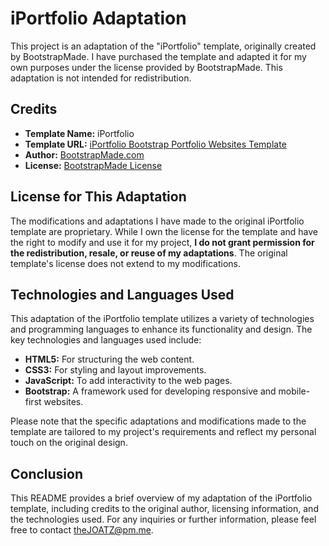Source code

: # iPortfolio Adaptation

This project is an adaptation of the "iPortfolio" template, originally created by BootstrapMade. I have purchased the template and adapted it for my own purposes under the license provided by BootstrapMade. This adaptation is not intended for redistribution.

## Credits

-   **Template Name:** iPortfolio
-   **Template URL:** [iPortfolio Bootstrap Portfolio Websites Template](https://bootstrapmade.com/iportfolio-bootstrap-portfolio-websites-template/)
-   **Author:** [BootstrapMade.com](https://bootstrapmade.com)
-   **License:** [BootstrapMade License](https://bootstrapmade.com/license/)

## License for This Adaptation

The modifications and adaptations I have made to the original iPortfolio template are proprietary. While I own the license for the template and have the right to modify and use it for my project, **I do not grant permission for the redistribution, resale, or reuse of my adaptations**. The original template's license does not extend to my modifications.

## Technologies and Languages Used

This adaptation of the iPortfolio template utilizes a variety of technologies and programming languages to enhance its functionality and design. The key technologies and languages used include:

-   **HTML5:** For structuring the web content.
-   **CSS3:** For styling and layout improvements.
-   **JavaScript:** To add interactivity to the web pages.
-   **Bootstrap:** A framework used for developing responsive and mobile-first websites.

Please note that the specific adaptations and modifications made to the template are tailored to my project's requirements and reflect my personal touch on the original design.

## Conclusion

This README provides a brief overview of my adaptation of the iPortfolio template, including credits to the original author, licensing information, and the technologies used. For any inquiries or further information, please feel free to contact theJOATZ@pm.me.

--

* GOAL OF THE EXERCISE: Find the word "design" in the entries above, then copy each line that holds it.

* TASK SOLUTION:
This adaptation of the iPortfolio template utilizes a variety of technologies and programming languages to enhance its functionality and design. The key technologies and languages used include:
Please note that the specific adaptations and modifications made to the template are tailored to my project's requirements and reflect my personal touch on the original design.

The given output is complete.